*** DATA SHOWN ***

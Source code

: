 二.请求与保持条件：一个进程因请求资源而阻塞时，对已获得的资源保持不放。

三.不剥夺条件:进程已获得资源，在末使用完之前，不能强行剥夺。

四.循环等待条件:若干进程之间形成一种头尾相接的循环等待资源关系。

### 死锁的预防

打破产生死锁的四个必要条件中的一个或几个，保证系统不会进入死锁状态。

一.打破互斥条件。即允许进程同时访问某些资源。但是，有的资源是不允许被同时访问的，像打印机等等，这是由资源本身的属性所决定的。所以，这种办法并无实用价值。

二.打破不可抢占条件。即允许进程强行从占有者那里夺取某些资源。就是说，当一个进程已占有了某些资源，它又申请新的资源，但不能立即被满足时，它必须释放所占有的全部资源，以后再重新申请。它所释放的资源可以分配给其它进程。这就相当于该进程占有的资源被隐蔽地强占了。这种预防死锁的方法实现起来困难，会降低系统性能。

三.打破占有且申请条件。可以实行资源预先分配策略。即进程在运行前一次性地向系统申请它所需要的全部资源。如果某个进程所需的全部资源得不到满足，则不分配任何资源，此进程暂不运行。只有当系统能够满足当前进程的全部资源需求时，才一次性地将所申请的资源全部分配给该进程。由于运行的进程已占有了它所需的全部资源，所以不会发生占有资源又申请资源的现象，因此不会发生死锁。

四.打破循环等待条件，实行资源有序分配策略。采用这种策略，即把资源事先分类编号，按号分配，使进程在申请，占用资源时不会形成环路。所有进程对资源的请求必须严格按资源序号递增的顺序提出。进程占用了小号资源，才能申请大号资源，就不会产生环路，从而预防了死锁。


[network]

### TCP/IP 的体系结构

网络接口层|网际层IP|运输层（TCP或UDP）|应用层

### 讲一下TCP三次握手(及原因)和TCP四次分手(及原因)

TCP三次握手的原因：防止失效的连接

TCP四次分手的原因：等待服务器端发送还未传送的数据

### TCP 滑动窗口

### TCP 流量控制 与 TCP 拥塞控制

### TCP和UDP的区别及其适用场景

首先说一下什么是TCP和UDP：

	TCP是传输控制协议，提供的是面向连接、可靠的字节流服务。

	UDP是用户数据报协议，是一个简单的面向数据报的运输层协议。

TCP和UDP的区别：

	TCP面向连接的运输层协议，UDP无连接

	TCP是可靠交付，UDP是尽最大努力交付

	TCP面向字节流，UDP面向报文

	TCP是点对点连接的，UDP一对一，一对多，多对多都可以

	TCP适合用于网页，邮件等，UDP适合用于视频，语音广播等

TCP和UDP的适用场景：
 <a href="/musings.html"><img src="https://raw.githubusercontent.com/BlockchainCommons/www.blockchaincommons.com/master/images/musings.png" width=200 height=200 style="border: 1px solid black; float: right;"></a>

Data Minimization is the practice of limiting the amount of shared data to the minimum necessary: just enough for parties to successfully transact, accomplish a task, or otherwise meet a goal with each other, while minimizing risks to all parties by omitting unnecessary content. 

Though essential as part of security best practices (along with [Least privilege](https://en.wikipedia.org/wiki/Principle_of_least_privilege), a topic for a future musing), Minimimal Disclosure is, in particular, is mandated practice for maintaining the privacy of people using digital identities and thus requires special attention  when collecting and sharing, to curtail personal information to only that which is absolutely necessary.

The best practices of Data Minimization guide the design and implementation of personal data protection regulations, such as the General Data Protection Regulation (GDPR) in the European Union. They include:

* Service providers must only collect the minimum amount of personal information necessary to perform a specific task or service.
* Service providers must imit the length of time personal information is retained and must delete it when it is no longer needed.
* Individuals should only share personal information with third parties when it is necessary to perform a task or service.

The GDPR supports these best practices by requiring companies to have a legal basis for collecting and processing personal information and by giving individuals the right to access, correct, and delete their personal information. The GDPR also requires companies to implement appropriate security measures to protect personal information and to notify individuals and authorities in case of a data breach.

*** End of DATA SHOWN ***

● **BRIEF**
Out of the data above, set down the lines from the one with "### TCP和UDP的区别及其适用场景" to the one with "1px solid black;", both included, exactly as written and with no additions.

● **WRITTEN RESPONSE**
### TCP和UDP的区别及其适用场景

首先说一下什么是TCP和UDP：

	TCP是传输控制协议，提供的是面向连接、可靠的字节流服务。

	UDP是用户数据报协议，是一个简单的面向数据报的运输层协议。

TCP和UDP的区别：

	TCP面向连接的运输层协议，UDP无连接

	TCP是可靠交付，UDP是尽最大努力交付

	TCP面向字节流，UDP面向报文

	TCP是点对点连接的，UDP一对一，一对多，多对多都可以

	TCP适合用于网页，邮件等，UDP适合用于视频，语音广播等

TCP和UDP的适用场景：
 <a href="/musings.html"><img src="https://raw.githubusercontent.com/BlockchainCommons/www.blockchaincommons.com/master/images/musings.png" width=200 height=200 style="border: 1px solid black; float: right;"></a>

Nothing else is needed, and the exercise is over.